Se il muro rimane, ma non com’è adesso, a cosa somiglierà? I due suggeriscono che sia integrato nelle infrastrutture municipali e mostrano con immagini e mappe come ciò possa essere fatto. Un’idea, per esempio, è di collocare un attraversamento nella stazione centrale degli autobus, in modo che il controllo di sicurezza venga effettuato all’entrata della stazione viaria ed evochi un aeroporto più che un posto di blocco. Un altro attraversamento verrebbe creato sotto la porta di Damasco della Città Vecchia, vicino al sito archeologico. Propongono anche un punto di passaggio nella forma di un ponte pedonale nei pressi dell’hotel “American Colony” a Gerusalemme est. Invece di un muro, in certi punti propongono uno spartitraffico alto, che separi due parti di una strada.

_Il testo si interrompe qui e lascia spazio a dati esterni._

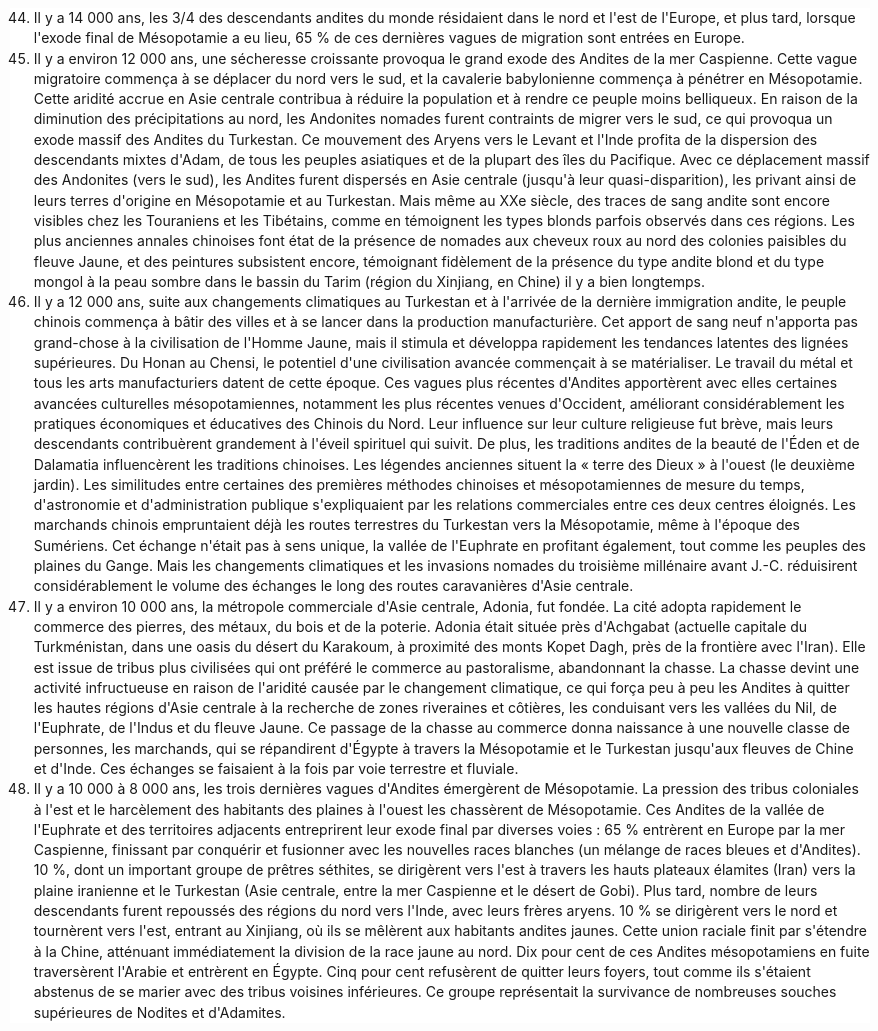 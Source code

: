 44. Il y a 14 000 ans, les 3/4 des descendants andites du monde résidaient dans le nord et l'est de l'Europe, et plus tard, lorsque l'exode final de Mésopotamie a eu lieu, 65 % de ces dernières vagues de migration sont entrées en Europe.
45. Il y a environ 12 000 ans, une sécheresse croissante provoqua le grand exode des Andites de la mer Caspienne. Cette vague migratoire commença à se déplacer du nord vers le sud, et la cavalerie babylonienne commença à pénétrer en Mésopotamie. Cette aridité accrue en Asie centrale contribua à réduire la population et à rendre ce peuple moins belliqueux. En raison de la diminution des précipitations au nord, les Andonites nomades furent contraints de migrer vers le sud, ce qui provoqua un exode massif des Andites du Turkestan. Ce mouvement des Aryens vers le Levant et l'Inde profita de la dispersion des descendants mixtes d'Adam, de tous les peuples asiatiques et de la plupart des îles du Pacifique. Avec ce déplacement massif des Andonites (vers le sud), les Andites furent dispersés en Asie centrale (jusqu'à leur quasi-disparition), les privant ainsi de leurs terres d'origine en Mésopotamie et au Turkestan. Mais même au XXe siècle, des traces de sang andite sont encore visibles chez les Touraniens et les Tibétains, comme en témoignent les types blonds parfois observés dans ces régions. Les plus anciennes annales chinoises font état de la présence de nomades aux cheveux roux au nord des colonies paisibles du fleuve Jaune, et des peintures subsistent encore, témoignant fidèlement de la présence du type andite blond et du type mongol à la peau sombre dans le bassin du Tarim (région du Xinjiang, en Chine) il y a bien longtemps.
46. Il y a 12 000 ans, suite aux changements climatiques au Turkestan et à l'arrivée de la dernière immigration andite, le peuple chinois commença à bâtir des villes et à se lancer dans la production manufacturière. Cet apport de sang neuf n'apporta pas grand-chose à la civilisation de l'Homme Jaune, mais il stimula et développa rapidement les tendances latentes des lignées supérieures. Du Honan au Chensi, le potentiel d'une civilisation avancée commençait à se matérialiser. Le travail du métal et tous les arts manufacturiers datent de cette époque. Ces vagues plus récentes d'Andites apportèrent avec elles certaines avancées culturelles mésopotamiennes, notamment les plus récentes venues d'Occident, améliorant considérablement les pratiques économiques et éducatives des Chinois du Nord. Leur influence sur leur culture religieuse fut brève, mais leurs descendants contribuèrent grandement à l'éveil spirituel qui suivit. De plus, les traditions andites de la beauté de l'Éden et de Dalamatia influencèrent les traditions chinoises. Les légendes anciennes situent la « terre des Dieux » à l'ouest (le deuxième jardin). Les similitudes entre certaines des premières méthodes chinoises et mésopotamiennes de mesure du temps, d'astronomie et d'administration publique s'expliquaient par les relations commerciales entre ces deux centres éloignés. Les marchands chinois empruntaient déjà les routes terrestres du Turkestan vers la Mésopotamie, même à l'époque des Sumériens. Cet échange n'était pas à sens unique, la vallée de l'Euphrate en profitant également, tout comme les peuples des plaines du Gange. Mais les changements climatiques et les invasions nomades du troisième millénaire avant J.-C. réduisirent considérablement le volume des échanges le long des routes caravanières d'Asie centrale.
47. Il y a environ 10 000 ans, la métropole commerciale d'Asie centrale, Adonia, fut fondée. La cité adopta rapidement le commerce des pierres, des métaux, du bois et de la poterie. Adonia était située près d'Achgabat (actuelle capitale du Turkménistan, dans une oasis du désert du Karakoum, à proximité des monts Kopet Dagh, près de la frontière avec l'Iran). Elle est issue de tribus plus civilisées qui ont préféré le commerce au pastoralisme, abandonnant la chasse. La chasse devint une activité infructueuse en raison de l'aridité causée par le changement climatique, ce qui força peu à peu les Andites à quitter les hautes régions d'Asie centrale à la recherche de zones riveraines et côtières, les conduisant vers les vallées du Nil, de l'Euphrate, de l'Indus et du fleuve Jaune. Ce passage de la chasse au commerce donna naissance à une nouvelle classe de personnes, les marchands, qui se répandirent d'Égypte à travers la Mésopotamie et le Turkestan jusqu'aux fleuves de Chine et d'Inde. Ces échanges se faisaient à la fois par voie terrestre et fluviale.
48. Il y a 10 000 à 8 000 ans, les trois dernières vagues d'Andites émergèrent de Mésopotamie. La pression des tribus coloniales à l'est et le harcèlement des habitants des plaines à l'ouest les chassèrent de Mésopotamie. Ces Andites de la vallée de l'Euphrate et des territoires adjacents entreprirent leur exode final par diverses voies : 65 % entrèrent en Europe par la mer Caspienne, finissant par conquérir et fusionner avec les nouvelles races blanches (un mélange de races bleues et d'Andites). 10 %, dont un important groupe de prêtres séthites, se dirigèrent vers l'est à travers les hauts plateaux élamites (Iran) vers la plaine iranienne et le Turkestan (Asie centrale, entre la mer Caspienne et le désert de Gobi). Plus tard, nombre de leurs descendants furent repoussés des régions du nord vers l'Inde, avec leurs frères aryens. 10 % se dirigèrent vers le nord et tournèrent vers l'est, entrant au Xinjiang, où ils se mêlèrent aux habitants andites jaunes. Cette union raciale finit par s'étendre à la Chine, atténuant immédiatement la division de la race jaune au nord. Dix pour cent de ces Andites mésopotamiens en fuite traversèrent l'Arabie et entrèrent en Égypte. Cinq pour cent refusèrent de quitter leurs foyers, tout comme ils s'étaient abstenus de se marier avec des tribus voisines inférieures. Ce groupe représentait la survivance de nombreuses souches supérieures de Nodites et d'Adamites. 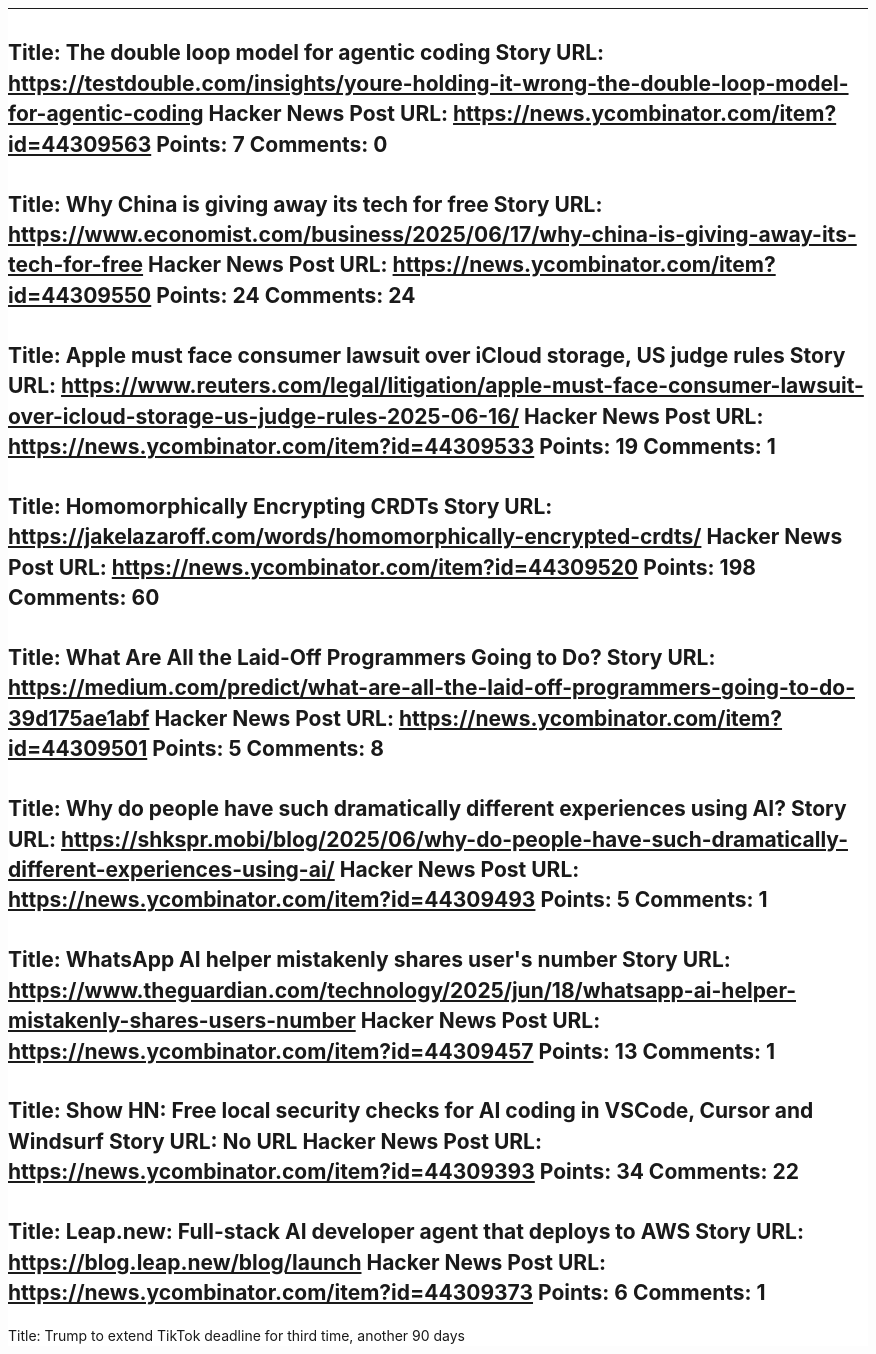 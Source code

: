 ----------------------------------------
Title: The double loop model for agentic coding
Story URL: https://testdouble.com/insights/youre-holding-it-wrong-the-double-loop-model-for-agentic-coding
Hacker News Post URL: https://news.ycombinator.com/item?id=44309563
Points: 7
Comments: 0
----------------------------------------
Title: Why China is giving away its tech for free
Story URL: https://www.economist.com/business/2025/06/17/why-china-is-giving-away-its-tech-for-free
Hacker News Post URL: https://news.ycombinator.com/item?id=44309550
Points: 24
Comments: 24
----------------------------------------
Title: Apple must face consumer lawsuit over iCloud storage, US judge rules
Story URL: https://www.reuters.com/legal/litigation/apple-must-face-consumer-lawsuit-over-icloud-storage-us-judge-rules-2025-06-16/
Hacker News Post URL: https://news.ycombinator.com/item?id=44309533
Points: 19
Comments: 1
----------------------------------------
Title: Homomorphically Encrypting CRDTs
Story URL: https://jakelazaroff.com/words/homomorphically-encrypted-crdts/
Hacker News Post URL: https://news.ycombinator.com/item?id=44309520
Points: 198
Comments: 60
----------------------------------------
Title: What Are All the Laid-Off Programmers Going to Do?
Story URL: https://medium.com/predict/what-are-all-the-laid-off-programmers-going-to-do-39d175ae1abf
Hacker News Post URL: https://news.ycombinator.com/item?id=44309501
Points: 5
Comments: 8
----------------------------------------
Title: Why do people have such dramatically different experiences using AI?
Story URL: https://shkspr.mobi/blog/2025/06/why-do-people-have-such-dramatically-different-experiences-using-ai/
Hacker News Post URL: https://news.ycombinator.com/item?id=44309493
Points: 5
Comments: 1
----------------------------------------
Title: WhatsApp AI helper mistakenly shares user's number
Story URL: https://www.theguardian.com/technology/2025/jun/18/whatsapp-ai-helper-mistakenly-shares-users-number
Hacker News Post URL: https://news.ycombinator.com/item?id=44309457
Points: 13
Comments: 1
----------------------------------------
Title: Show HN: Free local security checks for AI coding in VSCode, Cursor and Windsurf
Story URL: No URL
Hacker News Post URL: https://news.ycombinator.com/item?id=44309393
Points: 34
Comments: 22
----------------------------------------
Title: Leap.new: Full-stack AI developer agent that deploys to AWS
Story URL: https://blog.leap.new/blog/launch
Hacker News Post URL: https://news.ycombinator.com/item?id=44309373
Points: 6
Comments: 1
----------------------------------------
Title: Trump to extend TikTok deadline for third time, another 90 days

Durante la nostra conversazione dico agli architetti che, benché abbiano descritto la barriera di separazione in termini eleganti, parlando di una “membrana che respira” o di “un viale di confine” – non posso smettere di immaginare un alto muro con filo spinato.

Il nostro ruolo,” replica Greenfield-Gilat, “è proprio cambiare quello che lei sta immaginando. Stiamo proponendo una soluzione che ponga le basi soprattutto per trasformare le coscienze.” A cui Bar Sinai aggiunge: “Lei dipinge la separazione tra i popoli, e va bene – quando viene deciso di separarli per ragioni di sicurezza, lasciamo fare la separazione -, ma noi stiamo parlando della connessione. Stiamo dimostrando che è possibile mettere in connessione in modo più intelligente, farlo meglio.”